The apartment was where Mr. Annan and his wife lived before 1997, when he became secretary-general.
The Roosevelt Island home is part of an estate of low-rent state-regulated housing.
For years, the Annans saved considerable sums by occupying an apartment meant to help financially strapped low- to moderate-income New York families.
One question Mr. Annan has never addressed is why he and his wife felt comfortable availing themselves of this generous arrangement.
Another is how it is that, since Mr. Annan and his wife left that Roosevelt Island apartment 10 years ago to move into the rent-free residence on Sutton Place supplied to the secretary-general, their former low-rent apartment was handed over to be occupied by the family of Mr. Annan's brother.

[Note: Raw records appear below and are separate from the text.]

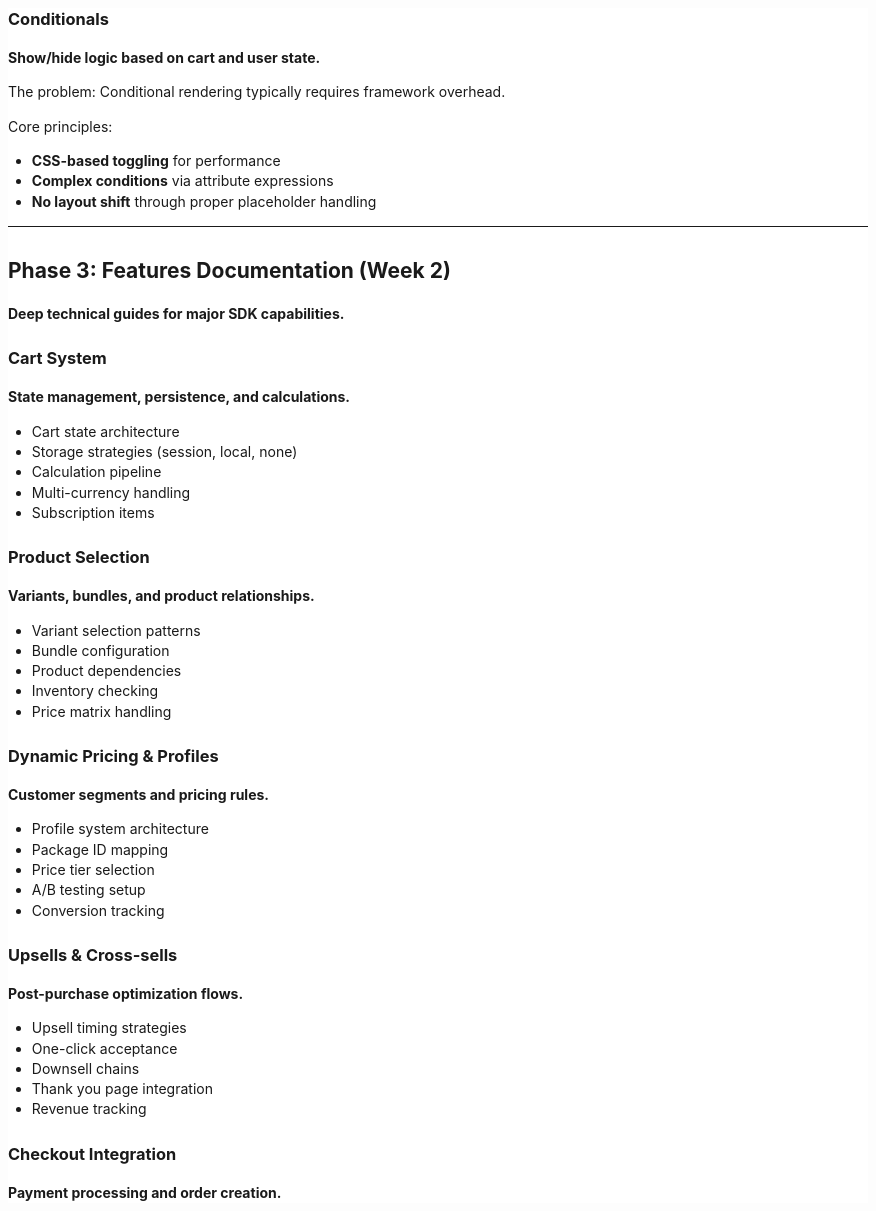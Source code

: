 ### Conditionals
**Show/hide logic based on cart and user state.**

The problem: Conditional rendering typically requires framework overhead.

Core principles:
- **CSS-based toggling** for performance
- **Complex conditions** via attribute expressions
- **No layout shift** through proper placeholder handling

---

## Phase 3: Features Documentation (Week 2)
**Deep technical guides for major SDK capabilities.**

### Cart System
**State management, persistence, and calculations.**

- Cart state architecture
- Storage strategies (session, local, none)
- Calculation pipeline
- Multi-currency handling
- Subscription items

### Product Selection
**Variants, bundles, and product relationships.**

- Variant selection patterns
- Bundle configuration
- Product dependencies
- Inventory checking
- Price matrix handling

### Dynamic Pricing & Profiles
**Customer segments and pricing rules.**

- Profile system architecture
- Package ID mapping
- Price tier selection
- A/B testing setup
- Conversion tracking

### Upsells & Cross-sells
**Post-purchase optimization flows.**

- Upsell timing strategies
- One-click acceptance
- Downsell chains
- Thank you page integration
- Revenue tracking

### Checkout Integration
**Payment processing and order creation.**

This kind of apartment, part of a state-regulated housing development program called Mitchell-Lama, is subject to strict eligibility requirements, involving family size and financial ceilings on combined family income.
There is also a requirement that the leaseholder make continuous use of the apartment as a primary residence.
The effective New York state subsidies for such an apartment appear to be large.
Roosevelt Island sits in the East River, with a view of the United Nations. The residences are part of a quiet enclave with a riverside promenade, just a few minutes from high-rent Midtown.
The apartment in question, a three-bedroom unit on the ninth floor, appears from the outside to have a river view looking out on Manhattan...
Market rates...about $4,500 a month.
A subsidized apartment... under $2,000 a month.
(Excerpt) Read more at nysun.com ...
Don't be so sure. I haven't been there since the late 80's, but I found it a very gloomy neighborhood. Tall buildings with narrow streets. Not much sunlight.
Claudia Rosette Deserves a Pulitizer Prize for her reporting on the UN.
Pulitzer ---- aargh!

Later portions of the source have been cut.